**What to work on**
The lines wanted run from the first one below through the one with "of unit tests". Return them exactly.

(Source records)
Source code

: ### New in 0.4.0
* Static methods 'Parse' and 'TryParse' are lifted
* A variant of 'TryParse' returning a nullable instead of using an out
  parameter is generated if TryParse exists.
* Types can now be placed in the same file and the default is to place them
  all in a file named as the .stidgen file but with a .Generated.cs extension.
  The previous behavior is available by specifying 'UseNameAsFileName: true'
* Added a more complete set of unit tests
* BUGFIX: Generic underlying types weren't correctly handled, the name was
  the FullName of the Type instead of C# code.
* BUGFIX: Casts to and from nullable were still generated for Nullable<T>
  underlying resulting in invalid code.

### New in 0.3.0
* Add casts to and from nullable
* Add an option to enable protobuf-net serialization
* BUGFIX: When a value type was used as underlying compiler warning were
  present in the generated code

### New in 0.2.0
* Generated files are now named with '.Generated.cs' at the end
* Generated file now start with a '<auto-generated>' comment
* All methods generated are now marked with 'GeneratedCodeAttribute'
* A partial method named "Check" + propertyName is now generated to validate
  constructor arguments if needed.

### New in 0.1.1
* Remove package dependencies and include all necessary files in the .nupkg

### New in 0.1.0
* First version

**Answer**
Source code

: ### New in 0.4.0
* Static methods 'Parse' and 'TryParse' are lifted
* A variant of 'TryParse' returning a nullable instead of using an out
  parameter is generated if TryParse exists.
* Types can now be placed in the same file and the default is to place them
  all in a file named as the .stidgen file but with a .Generated.cs extension.
  The previous behavior is available by specifying 'UseNameAsFileName: true'
* Added a more complete set of unit tests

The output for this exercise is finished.